## Saved entries
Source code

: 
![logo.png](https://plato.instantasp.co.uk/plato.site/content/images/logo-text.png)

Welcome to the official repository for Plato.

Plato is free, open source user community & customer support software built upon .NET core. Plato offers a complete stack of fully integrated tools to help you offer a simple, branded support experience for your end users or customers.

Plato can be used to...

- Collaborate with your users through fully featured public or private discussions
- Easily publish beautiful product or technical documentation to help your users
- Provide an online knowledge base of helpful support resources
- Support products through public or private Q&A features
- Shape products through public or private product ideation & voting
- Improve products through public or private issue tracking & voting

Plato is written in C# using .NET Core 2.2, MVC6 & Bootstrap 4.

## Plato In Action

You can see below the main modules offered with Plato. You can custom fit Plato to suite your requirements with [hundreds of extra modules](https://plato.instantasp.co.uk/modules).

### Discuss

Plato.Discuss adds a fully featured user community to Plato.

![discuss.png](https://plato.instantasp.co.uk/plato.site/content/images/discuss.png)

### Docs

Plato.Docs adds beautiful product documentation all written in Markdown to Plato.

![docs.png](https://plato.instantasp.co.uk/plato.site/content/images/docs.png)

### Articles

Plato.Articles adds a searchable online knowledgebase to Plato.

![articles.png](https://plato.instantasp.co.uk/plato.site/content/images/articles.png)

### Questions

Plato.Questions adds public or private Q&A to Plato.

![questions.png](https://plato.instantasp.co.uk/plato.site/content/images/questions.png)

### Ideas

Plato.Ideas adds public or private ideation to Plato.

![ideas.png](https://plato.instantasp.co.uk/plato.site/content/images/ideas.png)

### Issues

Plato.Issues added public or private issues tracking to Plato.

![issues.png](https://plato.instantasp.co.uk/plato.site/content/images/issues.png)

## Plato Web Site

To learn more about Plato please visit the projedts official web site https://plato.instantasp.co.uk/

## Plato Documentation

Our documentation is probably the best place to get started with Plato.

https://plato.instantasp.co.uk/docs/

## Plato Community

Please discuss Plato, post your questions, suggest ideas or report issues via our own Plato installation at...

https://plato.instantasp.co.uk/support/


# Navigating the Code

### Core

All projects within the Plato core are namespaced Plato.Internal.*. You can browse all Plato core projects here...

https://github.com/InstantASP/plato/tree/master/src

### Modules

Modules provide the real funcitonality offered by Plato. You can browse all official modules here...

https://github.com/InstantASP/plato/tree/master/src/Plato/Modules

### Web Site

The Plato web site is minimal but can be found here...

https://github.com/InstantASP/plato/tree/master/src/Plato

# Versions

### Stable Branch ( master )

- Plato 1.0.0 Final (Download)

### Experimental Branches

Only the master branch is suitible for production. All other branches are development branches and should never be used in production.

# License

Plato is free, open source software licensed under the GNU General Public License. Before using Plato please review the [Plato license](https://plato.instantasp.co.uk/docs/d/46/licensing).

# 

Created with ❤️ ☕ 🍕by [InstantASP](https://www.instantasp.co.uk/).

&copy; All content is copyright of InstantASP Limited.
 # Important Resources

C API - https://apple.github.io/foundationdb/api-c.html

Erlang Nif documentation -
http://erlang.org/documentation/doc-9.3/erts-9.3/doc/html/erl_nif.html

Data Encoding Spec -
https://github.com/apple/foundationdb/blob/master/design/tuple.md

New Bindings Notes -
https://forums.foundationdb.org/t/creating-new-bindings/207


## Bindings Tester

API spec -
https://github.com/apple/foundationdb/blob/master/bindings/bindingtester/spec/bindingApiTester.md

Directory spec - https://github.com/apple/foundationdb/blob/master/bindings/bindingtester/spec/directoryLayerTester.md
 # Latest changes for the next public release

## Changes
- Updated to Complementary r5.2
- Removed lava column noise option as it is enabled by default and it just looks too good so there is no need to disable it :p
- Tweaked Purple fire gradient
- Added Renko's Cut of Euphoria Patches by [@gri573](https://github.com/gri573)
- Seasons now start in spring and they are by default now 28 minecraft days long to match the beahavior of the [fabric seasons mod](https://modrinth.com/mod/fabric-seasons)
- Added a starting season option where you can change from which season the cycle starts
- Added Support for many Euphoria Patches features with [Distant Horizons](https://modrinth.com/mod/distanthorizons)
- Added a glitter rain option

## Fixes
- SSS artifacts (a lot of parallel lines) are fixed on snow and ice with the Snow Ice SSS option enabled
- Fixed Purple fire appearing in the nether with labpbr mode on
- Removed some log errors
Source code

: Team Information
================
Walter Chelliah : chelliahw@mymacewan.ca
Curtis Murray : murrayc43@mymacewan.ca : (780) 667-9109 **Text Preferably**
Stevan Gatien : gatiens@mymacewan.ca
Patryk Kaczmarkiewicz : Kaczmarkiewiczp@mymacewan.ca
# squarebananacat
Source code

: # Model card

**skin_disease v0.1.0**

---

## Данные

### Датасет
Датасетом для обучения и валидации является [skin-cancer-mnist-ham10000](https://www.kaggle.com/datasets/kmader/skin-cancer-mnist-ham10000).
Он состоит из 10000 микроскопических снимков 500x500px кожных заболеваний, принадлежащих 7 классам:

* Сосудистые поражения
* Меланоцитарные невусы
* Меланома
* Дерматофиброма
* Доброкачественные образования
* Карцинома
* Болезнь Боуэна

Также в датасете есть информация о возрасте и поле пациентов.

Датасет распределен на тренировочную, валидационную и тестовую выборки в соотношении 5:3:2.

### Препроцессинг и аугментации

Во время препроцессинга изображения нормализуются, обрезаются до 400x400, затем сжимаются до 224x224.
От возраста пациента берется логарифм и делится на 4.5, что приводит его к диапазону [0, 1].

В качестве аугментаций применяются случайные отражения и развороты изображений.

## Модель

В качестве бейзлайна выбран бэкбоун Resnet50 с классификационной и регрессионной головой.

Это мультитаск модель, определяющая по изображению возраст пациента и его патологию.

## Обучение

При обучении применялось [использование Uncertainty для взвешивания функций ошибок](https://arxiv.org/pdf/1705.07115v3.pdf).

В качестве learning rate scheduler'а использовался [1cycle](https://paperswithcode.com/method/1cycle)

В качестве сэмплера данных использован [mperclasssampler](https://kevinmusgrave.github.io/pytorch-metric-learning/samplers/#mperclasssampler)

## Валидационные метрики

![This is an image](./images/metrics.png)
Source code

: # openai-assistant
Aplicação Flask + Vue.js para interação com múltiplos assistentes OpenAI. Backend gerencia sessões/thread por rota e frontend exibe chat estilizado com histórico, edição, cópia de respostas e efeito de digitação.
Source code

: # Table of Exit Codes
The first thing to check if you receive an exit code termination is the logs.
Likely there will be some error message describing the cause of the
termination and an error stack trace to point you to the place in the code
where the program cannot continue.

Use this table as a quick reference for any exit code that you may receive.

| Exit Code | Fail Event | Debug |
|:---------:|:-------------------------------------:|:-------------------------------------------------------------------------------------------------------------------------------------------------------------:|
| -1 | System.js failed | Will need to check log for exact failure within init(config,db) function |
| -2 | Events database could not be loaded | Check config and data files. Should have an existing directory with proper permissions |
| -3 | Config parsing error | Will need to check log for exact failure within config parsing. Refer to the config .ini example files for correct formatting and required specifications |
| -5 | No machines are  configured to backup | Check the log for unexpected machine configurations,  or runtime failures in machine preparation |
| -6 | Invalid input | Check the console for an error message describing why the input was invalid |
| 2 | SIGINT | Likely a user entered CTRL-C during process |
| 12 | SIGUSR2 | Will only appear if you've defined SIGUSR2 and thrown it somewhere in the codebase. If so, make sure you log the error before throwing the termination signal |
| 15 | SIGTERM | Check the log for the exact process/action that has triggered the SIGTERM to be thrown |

## Task to carry out
Beginning at the opening line of the data, transcribe each line exactly until you reach the line with "- Shape products", which you also include, and go no further.

## Answer space
Source code

: 
![logo.png](https://plato.instantasp.co.uk/plato.site/content/images/logo-text.png)

Welcome to the official repository for Plato.

Plato is free, open source user community & customer support software built upon .NET core. Plato offers a complete stack of fully integrated tools to help you offer a simple, branded support experience for your end users or customers.

Plato can be used to...

- Collaborate with your users through fully featured public or private discussions
- Easily publish beautiful product or technical documentation to help your users
- Provide an online knowledge base of helpful support resources
- Support products through public or private Q&A features
- Shape products through public or private product ideation & voting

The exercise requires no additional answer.